Former Chancellor Jacquie Moloney ’75, ’92 and her husband, Ed Moloney, established the fund so students can accept unpaid internships with nonprofits, campus initiatives, entrepreneurial ventures and other opportunities.
D’Entremont, who is minoring in marketing, worked with Resource Development and Communications Manager Rebecca Ludvino on editing monthly CBA newsletters, developing program descriptions and helping with other research projects. Working in person one day a week and online other days, he says he developed his organization and time-management skills.
D’Entremont had been working with the Career & Co-op Center to find an internship and learned about the fellowship opportunity in an email from Greg Denon, associate dean of student affairs for career development.
“I didn’t know much about the CBA before the internship,” the Malden, Massachusetts, native says. “It was good to learn about an organization like that in the city where I go to school.”

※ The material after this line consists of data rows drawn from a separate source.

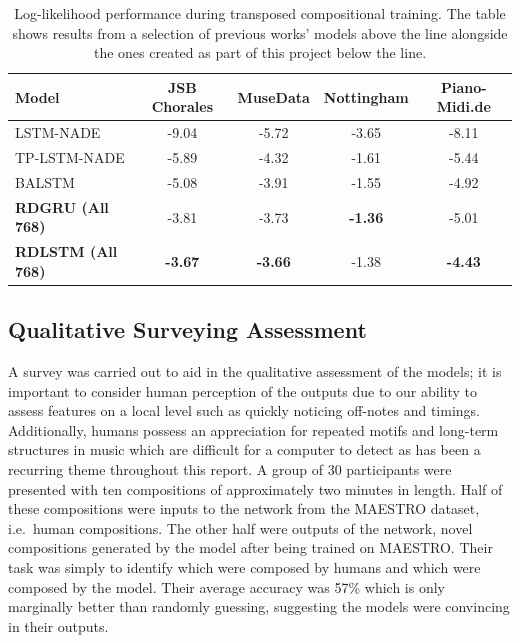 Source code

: \documentclass[12pt,]{article}
\begin{document}
\begin{table}[H]
\centering
\caption{Log-likelihood performance during transposed compositional training. The table shows results from a selection of previous works’ models above the line alongside the ones created as part of this project below the line.}
\vspace{1em}
\begin{tabular}{lcccc} 
\toprule
\textbf{Model}    & \textbf{JSB Chorales} & \textbf{MuseData} & \textbf{Nottingham} & \textbf{Piano-Midi.de}  \\ 
\midrule
LSTM-NADE         & -9.04                 & -5.72             & -3.65               & -8.11                   \\
TP-LSTM-NADE      & -5.89                 & -4.32             & -1.61               & -5.44                   \\
BALSTM            & -5.08                 & -3.91             & -1.55               & -4.92                   \\
\midrule
\textbf{RDGRU (All 768)}  & -3.81                 & -3.73             & \textbf{-1.36}      & -5.01                   \\
\textbf{RDLSTM (All 768)} & \textbf{-3.67}        & \textbf{-3.66}    & -1.38               & \textbf{-4.43}          \\
\bottomrule
\end{tabular}
\end{table}

\hypertarget{qualitative-surveying-assessment}{%
\subsection{Qualitative Surveying
Assessment}\label{qualitative-surveying-assessment}}

A survey was carried out to aid in the qualitative assessment of the
models; it is important to consider human perception of the outputs due
to our ability to assess features on a local level such as quickly
noticing off-notes and timings. Additionally, humans possess an
appreciation for repeated motifs and long-term structures in music which
are difficult for a computer to detect as has been a recurring theme
throughout this report. A group of 30 participants were presented with
ten compositions of approximately two minutes in length. Half of these
compositions were inputs to the network from the MAESTRO dataset,
i.e.~human compositions. The other half were outputs of the network,
novel compositions generated by the model after being trained on
MAESTRO. Their task was simply to identify which were composed by humans
and which were composed by the model. Their average accuracy was 57\%
which is only marginally better than randomly guessing, suggesting the
models were convincing in their outputs.
\end{document}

A first-generation college student, D’Entremont visited UML as a high school junior and fell in love with its location on the Merrimack River. Originally a mathematics major, he switched to psychology in his sophomore year.
He now has an internship experience to add to a résumé that’s chock-full of extracurricular activities: Pair Up-Program, Outdoor Adventure Program, Japanese Student Association, Korean Student Association, MASSPIRG and River Hawk Scholars Academy.
“Coming into college, I wanted to try many different things and meet a lot of people,” D’Entremont says. “I feel like I accomplished that from the start. But now that I’m getting closer to graduating, I’m more focused on internships and the job search.”